Summary
Background
We previously conducted a pilot study that reported the safety of isosorbide dinitrate boluses for elderly emergency patients with acute heart failure syndrome.
Aims
To assess the temporal trend in the rate of elderly patients treated with isosorbide dinitrate, and to evaluate subsequent outcome differences.
Methods
This was a single-centre study. We compared patients aged > 75 years who attended the emergency department with a primary diagnosis of acute pulmonary oedema in the years 2007 and 2014. The primary endpoint was the rate of patients who received isosorbide dinitrate boluses in the emergency department. Secondary endpoints included in-hospital mortality, need for intensive care and length of stay.
Results
We analysed 368 charts, 232 from patients included in 2014 (63%) and 136 in 2007 (37%). The mean age was 85 ± 6 years in both groups. There was a significant rise in the rate of patients treated with isosorbide dinitrate between 2007 and 2014: 97 patients (42%) in 2014 vs. 24 patients (18%) in 2007 ( P < 0.01). Comparing the two periods, we report similar in-hospital mortality rates (8% vs. 11%; P = 0.5), rates of admission to the intensive care unit (13% vs. 17%; P = 0.3) and lengths of stay (10 days in both groups).
Conclusion
We observed a significant rise in the rate of elderly patients treated with isosorbide dinitrate boluses for acute heart failure. However, we did not observe any significant improvement in outcomes.
Résumé
Contexte
Nous avons publié précédemment une étude rapportant la sécurité d’utilisation du dinitrate d’isosorbide (ISDN) chez les patients de plus de 75 ans aux urgences.
Objectifs
Évaluer l’évolution temporelle du taux de patients âgés traités par ISDN aux urgences pour œdème aigu pulmonaire (OAP), et l’impact en terme de pronostic.
Méthodes
Étude monocentrique rétrospective. Nous avons comparé les patients de plus de 75 ans admis aux urgences pour OAP sur les années 2007 et 2014. Le critère de jugement principal était le traitement par bolus intraveineux d’ISDN. Les critères secondaires incluaient la mortalité hospitalière, l’admission en soins intensifs, et la durée d’hospitalisation.
Résultats
Nous avons analysé 368 dossiers – 232 en 2014 (63 %) et 136 en 2007 (37 %). L’âge moyen était de 85 ans (écart-type 6) dans les deux groupes. Il y avait une augmentation significative du taux de patients traités par ISDN en 2014 : 97 patients (42 %) vs 24 (18 %) en 2007. La mortalité hospitalière, l’admission en soins intensifs et la durée d’hospitalisation étaient inchangées entre les deux périodes.
Conclusion
Le taux de patients traités par ISDN a bien augmenté avec le temps, sans que nous n’ayons pu en montrer un impact pronostique.
Background
Acute heart failure (AHF) syndrome represents 5% of all emergency hospitalizations , and is reported to be the most common discharge diagnosis from the emergency department (ED) in elderly patients . Rates of rehospitalization and/or death at 60 days range from 30% to 50% . Acute pulmonary oedema (APE) is characterized by an increase in capillary pulmonary pressures and tissue congestion, and its pharmacological therapy usually includes loop diuretics and nitrates. The value of these treatments lies in their potential to reduce congestion, through either vasodilatation or diuresis, which subsequently helps to decrease systemic vascular resistances and capillary pulmonary pressures. Since the pivotal studies by Cotter et al. , nitrates are recommended for the treatment of APE. The American Heart Association and the European Society of Cardiology (ESC) include the use of nitrates in their guidelines for patients with systolic blood pressure > 110 mmHg . Recently, this treatment has been confirmed as first-line therapy by the ESC and the European Society of Emergency Medicine .

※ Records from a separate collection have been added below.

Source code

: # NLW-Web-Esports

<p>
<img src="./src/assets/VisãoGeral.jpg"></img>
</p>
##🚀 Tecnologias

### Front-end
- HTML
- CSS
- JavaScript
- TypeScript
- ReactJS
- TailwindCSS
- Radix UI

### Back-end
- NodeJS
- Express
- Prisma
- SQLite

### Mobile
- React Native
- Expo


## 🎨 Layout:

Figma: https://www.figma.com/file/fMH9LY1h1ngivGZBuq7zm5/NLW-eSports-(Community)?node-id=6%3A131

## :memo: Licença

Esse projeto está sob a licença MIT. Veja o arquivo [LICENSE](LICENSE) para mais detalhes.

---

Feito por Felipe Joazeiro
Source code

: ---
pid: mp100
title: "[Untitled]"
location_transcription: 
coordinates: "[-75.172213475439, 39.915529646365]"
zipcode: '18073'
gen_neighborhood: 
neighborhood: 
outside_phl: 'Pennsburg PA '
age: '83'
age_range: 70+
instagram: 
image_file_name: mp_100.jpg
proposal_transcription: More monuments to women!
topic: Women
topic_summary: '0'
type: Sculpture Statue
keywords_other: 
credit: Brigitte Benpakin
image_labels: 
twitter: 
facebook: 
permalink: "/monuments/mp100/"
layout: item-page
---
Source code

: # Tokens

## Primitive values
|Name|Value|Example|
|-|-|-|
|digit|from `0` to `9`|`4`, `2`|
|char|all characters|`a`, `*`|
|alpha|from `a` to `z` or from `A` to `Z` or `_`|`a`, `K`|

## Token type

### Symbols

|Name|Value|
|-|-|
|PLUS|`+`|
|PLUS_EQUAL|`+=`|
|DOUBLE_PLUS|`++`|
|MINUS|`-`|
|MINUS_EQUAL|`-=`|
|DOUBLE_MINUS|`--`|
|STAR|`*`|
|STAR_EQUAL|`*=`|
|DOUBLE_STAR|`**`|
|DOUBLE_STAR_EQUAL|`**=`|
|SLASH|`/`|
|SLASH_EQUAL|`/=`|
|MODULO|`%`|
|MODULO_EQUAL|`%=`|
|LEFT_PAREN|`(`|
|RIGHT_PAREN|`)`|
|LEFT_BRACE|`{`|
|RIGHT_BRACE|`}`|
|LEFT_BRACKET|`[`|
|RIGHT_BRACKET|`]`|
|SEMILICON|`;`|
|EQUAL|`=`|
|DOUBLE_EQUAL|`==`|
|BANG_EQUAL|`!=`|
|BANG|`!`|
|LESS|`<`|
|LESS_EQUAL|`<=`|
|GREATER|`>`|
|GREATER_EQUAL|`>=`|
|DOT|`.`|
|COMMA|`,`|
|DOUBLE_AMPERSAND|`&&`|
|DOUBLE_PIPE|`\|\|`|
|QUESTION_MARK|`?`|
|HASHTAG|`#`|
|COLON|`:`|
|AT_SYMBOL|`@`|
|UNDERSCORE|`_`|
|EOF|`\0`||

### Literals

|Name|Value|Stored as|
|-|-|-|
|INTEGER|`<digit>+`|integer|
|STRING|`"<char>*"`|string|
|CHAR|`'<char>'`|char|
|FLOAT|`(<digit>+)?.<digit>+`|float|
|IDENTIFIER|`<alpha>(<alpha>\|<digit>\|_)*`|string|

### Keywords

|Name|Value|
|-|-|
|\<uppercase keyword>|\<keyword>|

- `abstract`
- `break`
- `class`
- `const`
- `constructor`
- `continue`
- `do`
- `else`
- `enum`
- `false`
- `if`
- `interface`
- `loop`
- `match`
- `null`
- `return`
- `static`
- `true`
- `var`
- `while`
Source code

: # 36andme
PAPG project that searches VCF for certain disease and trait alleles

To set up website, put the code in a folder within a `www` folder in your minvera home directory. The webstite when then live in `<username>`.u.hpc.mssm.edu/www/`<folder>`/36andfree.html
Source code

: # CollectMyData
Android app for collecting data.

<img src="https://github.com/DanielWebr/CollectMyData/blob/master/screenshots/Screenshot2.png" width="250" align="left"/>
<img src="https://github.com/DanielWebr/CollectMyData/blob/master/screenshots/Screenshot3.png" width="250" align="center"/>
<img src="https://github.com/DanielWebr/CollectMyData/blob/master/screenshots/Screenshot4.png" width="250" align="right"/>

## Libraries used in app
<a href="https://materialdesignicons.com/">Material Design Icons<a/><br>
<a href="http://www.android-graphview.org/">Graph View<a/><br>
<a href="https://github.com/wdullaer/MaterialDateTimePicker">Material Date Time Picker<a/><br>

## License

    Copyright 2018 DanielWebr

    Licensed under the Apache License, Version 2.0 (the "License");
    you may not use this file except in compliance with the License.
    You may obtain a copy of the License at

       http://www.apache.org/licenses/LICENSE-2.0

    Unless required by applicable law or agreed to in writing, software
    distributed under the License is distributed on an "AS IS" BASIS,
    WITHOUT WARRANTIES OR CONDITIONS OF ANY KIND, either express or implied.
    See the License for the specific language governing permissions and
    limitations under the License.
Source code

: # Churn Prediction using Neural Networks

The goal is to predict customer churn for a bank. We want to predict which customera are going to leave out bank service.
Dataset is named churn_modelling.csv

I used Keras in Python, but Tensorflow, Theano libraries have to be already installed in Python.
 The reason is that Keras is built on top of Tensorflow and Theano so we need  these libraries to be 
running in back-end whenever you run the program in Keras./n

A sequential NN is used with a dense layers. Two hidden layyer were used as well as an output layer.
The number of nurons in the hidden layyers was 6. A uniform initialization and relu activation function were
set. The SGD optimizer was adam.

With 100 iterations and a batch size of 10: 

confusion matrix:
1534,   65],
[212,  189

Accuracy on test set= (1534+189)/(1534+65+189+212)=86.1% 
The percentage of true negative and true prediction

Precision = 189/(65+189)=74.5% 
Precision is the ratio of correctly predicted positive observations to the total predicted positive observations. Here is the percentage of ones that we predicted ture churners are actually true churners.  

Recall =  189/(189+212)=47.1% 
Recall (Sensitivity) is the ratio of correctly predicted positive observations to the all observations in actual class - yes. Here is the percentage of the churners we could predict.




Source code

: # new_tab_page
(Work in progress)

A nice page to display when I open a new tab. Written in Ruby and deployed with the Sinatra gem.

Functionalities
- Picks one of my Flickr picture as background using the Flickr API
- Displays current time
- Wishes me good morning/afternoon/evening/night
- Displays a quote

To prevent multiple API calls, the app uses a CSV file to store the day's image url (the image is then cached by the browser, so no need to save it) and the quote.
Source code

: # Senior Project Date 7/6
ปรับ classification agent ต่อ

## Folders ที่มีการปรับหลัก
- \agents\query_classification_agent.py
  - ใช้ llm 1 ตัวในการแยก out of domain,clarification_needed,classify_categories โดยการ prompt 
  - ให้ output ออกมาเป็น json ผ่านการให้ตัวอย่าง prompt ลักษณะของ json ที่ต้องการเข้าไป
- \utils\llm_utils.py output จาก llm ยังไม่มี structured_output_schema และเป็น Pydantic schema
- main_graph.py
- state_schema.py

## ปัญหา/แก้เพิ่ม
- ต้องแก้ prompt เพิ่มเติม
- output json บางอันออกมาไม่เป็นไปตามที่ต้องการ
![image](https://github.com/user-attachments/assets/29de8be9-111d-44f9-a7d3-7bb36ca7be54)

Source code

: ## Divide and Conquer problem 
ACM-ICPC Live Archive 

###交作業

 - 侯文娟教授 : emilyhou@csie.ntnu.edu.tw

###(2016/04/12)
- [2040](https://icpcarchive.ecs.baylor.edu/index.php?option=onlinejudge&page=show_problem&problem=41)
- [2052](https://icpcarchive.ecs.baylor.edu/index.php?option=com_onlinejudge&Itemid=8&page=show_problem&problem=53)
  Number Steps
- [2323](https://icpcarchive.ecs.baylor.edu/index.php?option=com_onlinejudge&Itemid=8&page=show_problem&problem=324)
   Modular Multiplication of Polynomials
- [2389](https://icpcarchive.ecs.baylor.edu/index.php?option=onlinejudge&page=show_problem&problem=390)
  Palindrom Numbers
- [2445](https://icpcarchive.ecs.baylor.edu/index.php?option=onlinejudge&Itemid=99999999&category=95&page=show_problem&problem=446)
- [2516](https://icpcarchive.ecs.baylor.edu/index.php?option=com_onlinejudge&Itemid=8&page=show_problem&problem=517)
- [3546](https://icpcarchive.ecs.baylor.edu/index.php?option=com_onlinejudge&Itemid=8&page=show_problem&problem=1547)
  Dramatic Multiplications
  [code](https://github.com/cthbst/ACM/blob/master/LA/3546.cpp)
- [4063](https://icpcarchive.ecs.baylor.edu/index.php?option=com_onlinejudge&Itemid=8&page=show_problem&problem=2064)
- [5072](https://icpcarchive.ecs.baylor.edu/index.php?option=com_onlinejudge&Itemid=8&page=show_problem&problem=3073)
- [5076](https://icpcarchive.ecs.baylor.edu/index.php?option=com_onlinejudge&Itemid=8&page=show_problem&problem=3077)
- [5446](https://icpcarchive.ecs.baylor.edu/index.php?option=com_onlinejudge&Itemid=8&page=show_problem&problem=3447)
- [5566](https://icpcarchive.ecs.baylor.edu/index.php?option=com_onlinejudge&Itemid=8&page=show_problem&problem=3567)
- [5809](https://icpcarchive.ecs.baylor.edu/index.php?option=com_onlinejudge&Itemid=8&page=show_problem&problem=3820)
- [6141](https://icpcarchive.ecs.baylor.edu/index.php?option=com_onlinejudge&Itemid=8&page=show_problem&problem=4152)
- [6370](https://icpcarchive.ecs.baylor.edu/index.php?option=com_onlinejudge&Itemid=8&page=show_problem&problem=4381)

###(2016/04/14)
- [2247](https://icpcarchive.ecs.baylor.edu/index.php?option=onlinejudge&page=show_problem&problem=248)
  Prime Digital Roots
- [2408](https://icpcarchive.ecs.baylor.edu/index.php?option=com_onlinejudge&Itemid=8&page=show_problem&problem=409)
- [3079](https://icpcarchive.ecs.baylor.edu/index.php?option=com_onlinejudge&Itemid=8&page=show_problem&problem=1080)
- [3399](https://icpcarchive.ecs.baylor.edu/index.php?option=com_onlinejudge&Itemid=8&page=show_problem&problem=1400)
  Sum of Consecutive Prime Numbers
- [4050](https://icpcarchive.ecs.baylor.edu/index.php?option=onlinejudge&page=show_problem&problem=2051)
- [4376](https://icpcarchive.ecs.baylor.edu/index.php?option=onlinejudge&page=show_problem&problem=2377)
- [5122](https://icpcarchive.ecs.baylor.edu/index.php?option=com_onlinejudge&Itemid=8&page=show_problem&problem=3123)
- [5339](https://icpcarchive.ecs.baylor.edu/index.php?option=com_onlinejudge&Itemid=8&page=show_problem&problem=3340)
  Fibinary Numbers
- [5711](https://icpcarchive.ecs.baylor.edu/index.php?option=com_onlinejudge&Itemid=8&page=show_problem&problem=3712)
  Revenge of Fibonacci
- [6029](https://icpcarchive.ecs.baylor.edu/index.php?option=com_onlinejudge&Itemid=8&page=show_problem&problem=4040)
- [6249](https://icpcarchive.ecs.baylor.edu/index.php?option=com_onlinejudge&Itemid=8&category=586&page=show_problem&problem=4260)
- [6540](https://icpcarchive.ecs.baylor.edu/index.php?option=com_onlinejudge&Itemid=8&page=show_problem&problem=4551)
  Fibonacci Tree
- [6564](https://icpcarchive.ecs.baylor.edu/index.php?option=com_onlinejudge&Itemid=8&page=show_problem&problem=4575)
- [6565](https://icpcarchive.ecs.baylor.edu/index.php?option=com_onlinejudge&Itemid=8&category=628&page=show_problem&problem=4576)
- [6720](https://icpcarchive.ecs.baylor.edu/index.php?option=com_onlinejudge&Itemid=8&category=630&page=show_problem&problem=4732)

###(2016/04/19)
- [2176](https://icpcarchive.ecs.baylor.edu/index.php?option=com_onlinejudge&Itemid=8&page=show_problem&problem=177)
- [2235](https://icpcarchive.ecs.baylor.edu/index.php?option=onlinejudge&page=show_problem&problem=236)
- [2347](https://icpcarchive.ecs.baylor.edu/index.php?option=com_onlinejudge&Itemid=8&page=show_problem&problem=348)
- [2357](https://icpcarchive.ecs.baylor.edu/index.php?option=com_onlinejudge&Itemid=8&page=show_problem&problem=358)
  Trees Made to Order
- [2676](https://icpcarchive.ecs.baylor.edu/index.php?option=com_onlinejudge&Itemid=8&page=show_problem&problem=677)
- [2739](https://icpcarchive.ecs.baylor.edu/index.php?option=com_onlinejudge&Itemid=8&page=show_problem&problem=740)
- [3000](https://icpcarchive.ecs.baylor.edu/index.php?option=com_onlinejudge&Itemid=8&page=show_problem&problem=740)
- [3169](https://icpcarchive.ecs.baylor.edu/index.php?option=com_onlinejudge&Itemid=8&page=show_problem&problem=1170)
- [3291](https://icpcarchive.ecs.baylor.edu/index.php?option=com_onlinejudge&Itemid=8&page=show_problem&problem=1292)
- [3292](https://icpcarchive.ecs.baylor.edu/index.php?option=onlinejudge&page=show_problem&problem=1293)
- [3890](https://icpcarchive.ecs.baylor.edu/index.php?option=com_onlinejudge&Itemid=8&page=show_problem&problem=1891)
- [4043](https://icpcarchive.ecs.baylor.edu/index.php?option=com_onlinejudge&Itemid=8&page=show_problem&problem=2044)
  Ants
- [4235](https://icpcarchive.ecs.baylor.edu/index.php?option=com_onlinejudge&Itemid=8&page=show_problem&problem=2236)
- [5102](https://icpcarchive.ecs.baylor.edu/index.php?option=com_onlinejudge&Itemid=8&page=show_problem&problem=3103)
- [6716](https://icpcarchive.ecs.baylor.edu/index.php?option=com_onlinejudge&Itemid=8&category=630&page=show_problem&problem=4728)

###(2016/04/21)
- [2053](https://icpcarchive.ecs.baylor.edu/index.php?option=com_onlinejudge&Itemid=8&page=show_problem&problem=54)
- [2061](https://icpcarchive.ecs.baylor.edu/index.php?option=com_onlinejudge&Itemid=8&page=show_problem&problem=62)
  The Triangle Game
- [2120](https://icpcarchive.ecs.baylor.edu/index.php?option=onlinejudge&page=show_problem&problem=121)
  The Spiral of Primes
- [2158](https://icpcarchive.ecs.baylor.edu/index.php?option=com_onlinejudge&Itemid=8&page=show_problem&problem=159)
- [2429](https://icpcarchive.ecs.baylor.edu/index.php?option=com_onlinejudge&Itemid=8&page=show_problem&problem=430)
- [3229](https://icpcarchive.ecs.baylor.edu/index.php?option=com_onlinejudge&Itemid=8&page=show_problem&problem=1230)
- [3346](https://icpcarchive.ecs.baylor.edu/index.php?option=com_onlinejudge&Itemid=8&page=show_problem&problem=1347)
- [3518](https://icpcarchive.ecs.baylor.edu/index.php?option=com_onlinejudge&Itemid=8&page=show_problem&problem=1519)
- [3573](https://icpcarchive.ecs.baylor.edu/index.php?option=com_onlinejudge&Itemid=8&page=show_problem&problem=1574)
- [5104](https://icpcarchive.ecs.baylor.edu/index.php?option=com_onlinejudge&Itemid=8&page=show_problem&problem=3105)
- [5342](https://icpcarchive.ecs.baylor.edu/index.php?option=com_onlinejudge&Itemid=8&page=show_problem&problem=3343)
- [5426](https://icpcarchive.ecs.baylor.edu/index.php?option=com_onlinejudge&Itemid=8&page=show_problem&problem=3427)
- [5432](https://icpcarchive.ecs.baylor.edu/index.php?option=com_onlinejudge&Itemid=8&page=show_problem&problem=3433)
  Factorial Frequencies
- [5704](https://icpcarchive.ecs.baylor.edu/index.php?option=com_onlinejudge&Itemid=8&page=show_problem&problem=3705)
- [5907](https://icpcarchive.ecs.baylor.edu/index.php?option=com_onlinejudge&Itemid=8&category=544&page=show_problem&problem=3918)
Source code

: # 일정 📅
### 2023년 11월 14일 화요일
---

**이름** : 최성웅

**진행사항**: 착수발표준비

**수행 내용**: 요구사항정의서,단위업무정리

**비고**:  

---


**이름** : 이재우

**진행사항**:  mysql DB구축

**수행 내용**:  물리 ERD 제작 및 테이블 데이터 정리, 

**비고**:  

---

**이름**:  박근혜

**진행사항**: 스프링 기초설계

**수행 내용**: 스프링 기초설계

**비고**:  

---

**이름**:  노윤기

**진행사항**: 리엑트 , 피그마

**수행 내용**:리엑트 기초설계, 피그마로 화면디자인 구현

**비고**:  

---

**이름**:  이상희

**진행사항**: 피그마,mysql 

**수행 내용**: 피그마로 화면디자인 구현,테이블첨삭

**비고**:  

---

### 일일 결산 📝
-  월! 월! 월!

Although recommended by the ESC (grade IIA), nitrates are still insufficiently prescribed, as described in several studies . A very low rate of elderly patients treated with nitrates was also seen in our previous retrospective study conducted in 2007 . Of note, this study reported that isosorbide dinitrate (ISDN) as an intravenous bolus was safe in patients aged > 75 years presenting to the ED with APE.
Since the publication of our 2007 study, we have repeatedly highlighted the need for and safety of use of ISDN boluses for the treatment of elderly patients who present with APE in our ED; this was done by regular training sessions. The principal objective of this study was, therefore, to determine the effect of these training sessions on the use of nitrates by emergency physicians, by establishing the change in the rate of patients treated with ISDN in bolus form between 2007 and 2014. The secondary objective was to describe the evolution of patient status between 2007 and 2014.
Methods
This was a single-centre study. We retrospectively included all patients who presented to our ED with a diagnosis of APE in the year 2007 (the “before” cohort, from our previously published study ) and 2014 (the “after” cohort). Our institution is an academic, urban, 1800-bed hospital, with an ED attendance of approximately 70,000 visits each year. As the study was observational and retrospective, our Institutional Review Board (Comité de Protection des Personnes-Paris Île-de-France VI) waived the need for approval. We followed the recommendations by Kaji et al. for chart abstractions, including training of the abstractors, explicit definition of the inclusion criteria (International Classification of Diseases, Tenth Revision [ICD10] of APE or AHF syndrome) and endpoint (provision of intravenous nitrates), definition of variables, standardized abstraction forms, regular meetings with the principal investigators and abstractors or experts, and chart abstractions only performed by two abstractors who were not blinded to each other’s work, and who were aware of the study hypothesis.
Selection of participants and outcomes
We included patients aged ≥ 75 with cardiogenic APE in the ED with an indication for treatment using nitrates. These patients correspond to clinical scenarios 1 and 2 of the practical recommendations for early in-hospital management of patients with AHF syndrome : patients with a systolic blood pressure > 110 mmHg, signs of pulmonary oedema, no sign of shock and no predominant signs of hypoperfusion. To select these patients, we first electronically retrieved all the files for patients who visited the ED with a primary discharge diagnosis (using ICD10) of “pulmonary oedema” or “acute heart failure” and an age > 74 years. Two abstractors reviewed all charts pertaining to the patients’ ED visit, to select those with a presentation of clinical scenario 1 or 2. Patients with another primary diagnosis and those with incomplete records were excluded, as were patients with a primary diagnosis of AHF and no APE, and patients with hypotension or pulmonary oedema from a cause other than AHF. We also excluded patients with a contraindication for ISDN (e.g. aortic stenosis).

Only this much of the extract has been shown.